§ **Data for this task**
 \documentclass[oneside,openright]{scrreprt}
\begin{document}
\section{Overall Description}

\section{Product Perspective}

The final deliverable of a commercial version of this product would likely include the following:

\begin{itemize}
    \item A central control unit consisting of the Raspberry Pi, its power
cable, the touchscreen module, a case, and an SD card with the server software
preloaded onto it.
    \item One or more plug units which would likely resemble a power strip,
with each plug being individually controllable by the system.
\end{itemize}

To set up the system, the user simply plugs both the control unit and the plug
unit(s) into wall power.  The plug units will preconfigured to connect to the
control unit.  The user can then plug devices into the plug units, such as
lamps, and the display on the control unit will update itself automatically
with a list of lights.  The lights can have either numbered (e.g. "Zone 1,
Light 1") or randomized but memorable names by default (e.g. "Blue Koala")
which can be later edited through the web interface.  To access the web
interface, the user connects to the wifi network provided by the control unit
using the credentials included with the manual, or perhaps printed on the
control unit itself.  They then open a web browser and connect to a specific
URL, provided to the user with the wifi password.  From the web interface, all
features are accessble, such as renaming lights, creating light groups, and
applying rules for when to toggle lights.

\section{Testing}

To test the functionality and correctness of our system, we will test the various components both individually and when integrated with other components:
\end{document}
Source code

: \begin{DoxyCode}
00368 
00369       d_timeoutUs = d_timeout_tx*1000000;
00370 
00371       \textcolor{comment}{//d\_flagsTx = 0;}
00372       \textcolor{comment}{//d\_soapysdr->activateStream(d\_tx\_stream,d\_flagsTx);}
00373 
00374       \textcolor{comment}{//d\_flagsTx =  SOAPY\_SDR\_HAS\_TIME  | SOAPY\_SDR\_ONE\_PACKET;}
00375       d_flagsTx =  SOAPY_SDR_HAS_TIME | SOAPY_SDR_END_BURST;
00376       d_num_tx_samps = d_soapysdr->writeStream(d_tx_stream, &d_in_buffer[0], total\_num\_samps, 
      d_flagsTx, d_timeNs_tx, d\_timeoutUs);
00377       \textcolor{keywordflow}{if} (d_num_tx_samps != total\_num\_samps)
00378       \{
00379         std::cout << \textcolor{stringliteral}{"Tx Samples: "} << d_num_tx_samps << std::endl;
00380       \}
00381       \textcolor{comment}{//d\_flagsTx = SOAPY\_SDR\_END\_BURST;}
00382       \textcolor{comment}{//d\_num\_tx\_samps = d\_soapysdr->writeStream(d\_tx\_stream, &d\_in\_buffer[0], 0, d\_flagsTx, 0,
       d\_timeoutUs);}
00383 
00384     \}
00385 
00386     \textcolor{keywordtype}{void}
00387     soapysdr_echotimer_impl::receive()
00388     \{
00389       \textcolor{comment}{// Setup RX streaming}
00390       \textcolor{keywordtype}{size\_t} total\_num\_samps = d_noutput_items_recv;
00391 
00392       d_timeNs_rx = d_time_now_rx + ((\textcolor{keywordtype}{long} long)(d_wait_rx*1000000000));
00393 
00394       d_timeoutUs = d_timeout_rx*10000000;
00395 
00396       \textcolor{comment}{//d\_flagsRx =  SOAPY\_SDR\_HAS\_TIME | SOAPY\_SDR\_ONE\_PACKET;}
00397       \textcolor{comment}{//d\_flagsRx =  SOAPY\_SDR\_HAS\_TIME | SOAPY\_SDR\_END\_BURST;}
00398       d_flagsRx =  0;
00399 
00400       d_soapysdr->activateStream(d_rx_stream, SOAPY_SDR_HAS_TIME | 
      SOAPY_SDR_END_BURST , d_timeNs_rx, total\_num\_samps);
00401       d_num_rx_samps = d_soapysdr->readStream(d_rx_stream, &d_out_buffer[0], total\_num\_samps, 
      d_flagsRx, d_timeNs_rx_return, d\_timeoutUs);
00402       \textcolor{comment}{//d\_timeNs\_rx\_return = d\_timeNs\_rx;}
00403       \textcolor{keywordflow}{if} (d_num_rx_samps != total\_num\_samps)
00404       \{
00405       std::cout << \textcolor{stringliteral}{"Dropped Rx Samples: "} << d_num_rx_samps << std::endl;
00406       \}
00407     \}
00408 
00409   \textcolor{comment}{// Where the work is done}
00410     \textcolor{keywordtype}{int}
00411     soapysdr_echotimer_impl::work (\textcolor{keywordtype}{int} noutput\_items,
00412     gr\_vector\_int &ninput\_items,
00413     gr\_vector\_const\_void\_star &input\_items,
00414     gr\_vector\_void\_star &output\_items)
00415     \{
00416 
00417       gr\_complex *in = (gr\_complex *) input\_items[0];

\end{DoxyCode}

§ **Brief**
Type out the entries once more, precisely.

§ **Response to this exercise**
 \documentclass[oneside,openright]{scrreprt}
\begin{document}
\section{Overall Description}

\section{Product Perspective}

The final deliverable of a commercial version of this product would likely include the following:

\begin{itemize}
    \item A central control unit consisting of the Raspberry Pi, its power
cable, the touchscreen module, a case, and an SD card with the server software
preloaded onto it.
    \item One or more plug units which would likely resemble a power strip,
with each plug being individually controllable by the system.
\end{itemize}

To set up the system, the user simply plugs both the control unit and the plug
unit(s) into wall power.  The plug units will preconfigured to connect to the
control unit.  The user can then plug devices into the plug units, such as
lamps, and the display on the control unit will update itself automatically
with a list of lights.  The lights can have either numbered (e.g. "Zone 1,
Light 1") or randomized but memorable names by default (e.g. "Blue Koala")
which can be later edited through the web interface.  To access the web
interface, the user connects to the wifi network provided by the control unit
using the credentials included with the manual, or perhaps printed on the
control unit itself.  They then open a web browser and connect to a specific
URL, provided to the user with the wifi password.  From the web interface, all
features are accessble, such as renaming lights, creating light groups, and
applying rules for when to toggle lights.

\section{Testing}

To test the functionality and correctness of our system, we will test the various components both individually and when integrated with other components:
\end{document}
Source code

: \begin{DoxyCode}
00368 
00369       d_timeoutUs = d_timeout_tx*1000000;
00370 
00371       \textcolor{comment}{//d\_flagsTx = 0;}
00372       \textcolor{comment}{//d\_soapysdr->activateStream(d\_tx\_stream,d\_flagsTx);}
00373 
00374       \textcolor{comment}{//d\_flagsTx =  SOAPY\_SDR\_HAS\_TIME  | SOAPY\_SDR\_ONE\_PACKET;}
00375       d_flagsTx =  SOAPY_SDR_HAS_TIME | SOAPY_SDR_END_BURST;
00376       d_num_tx_samps = d_soapysdr->writeStream(d_tx_stream, &d_in_buffer[0], total\_num\_samps, 
      d_flagsTx, d_timeNs_tx, d\_timeoutUs);
00377       \textcolor{keywordflow}{if} (d_num_tx_samps != total\_num\_samps)
00378       \{
00379         std::cout << \textcolor{stringliteral}{"Tx Samples: "} << d_num_tx_samps << std::endl;
00380       \}
00381       \textcolor{comment}{//d\_flagsTx = SOAPY\_SDR\_END\_BURST;}
00382       \textcolor{comment}{//d\_num\_tx\_samps = d\_soapysdr->writeStream(d\_tx\_stream, &d\_in\_buffer[0], 0, d\_flagsTx, 0,
       d\_timeoutUs);}
00383 
00384     \}
00385 
00386     \textcolor{keywordtype}{void}
00387     soapysdr_echotimer_impl::receive()
00388     \{
00389       \textcolor{comment}{// Setup RX streaming}
00390       \textcolor{keywordtype}{size\_t} total\_num\_samps = d_noutput_items_recv;
00391 
00392       d_timeNs_rx = d_time_now_rx + ((\textcolor{keywordtype}{long} long)(d_wait_rx*1000000000));
00393 
00394       d_timeoutUs = d_timeout_rx*10000000;
00395 
00396       \textcolor{comment}{//d\_flagsRx =  SOAPY\_SDR\_HAS\_TIME | SOAPY\_SDR\_ONE\_PACKET;}
00397       \textcolor{comment}{//d\_flagsRx =  SOAPY\_SDR\_HAS\_TIME | SOAPY\_SDR\_END\_BURST;}
00398       d_flagsRx =  0;
00399 
00400       d_soapysdr->activateStream(d_rx_stream, SOAPY_SDR_HAS_TIME | 
      SOAPY_SDR_END_BURST , d_timeNs_rx, total\_num\_samps);
00401       d_num_rx_samps = d_soapysdr->readStream(d_rx_stream, &d_out_buffer[0], total\_num\_samps, 
      d_flagsRx, d_timeNs_rx_return, d\_timeoutUs);
00402       \textcolor{comment}{//d\_timeNs\_rx\_return = d\_timeNs\_rx;}
00403       \textcolor{keywordflow}{if} (d_num_rx_samps != total\_num\_samps)
00404       \{
00405       std::cout << \textcolor{stringliteral}{"Dropped Rx Samples: "} << d_num_rx_samps << std::endl;
00406       \}
00407     \}
00408 
00409   \textcolor{comment}{// Where the work is done}
00410     \textcolor{keywordtype}{int}
00411     soapysdr_echotimer_impl::work (\textcolor{keywordtype}{int} noutput\_items,
00412     gr\_vector\_int &ninput\_items,
00413     gr\_vector\_const\_void\_star &input\_items,
00414     gr\_vector\_void\_star &output\_items)
00415     \{
00416 
00417       gr\_complex *in = (gr\_complex *) input\_items[0];

\end{DoxyCode}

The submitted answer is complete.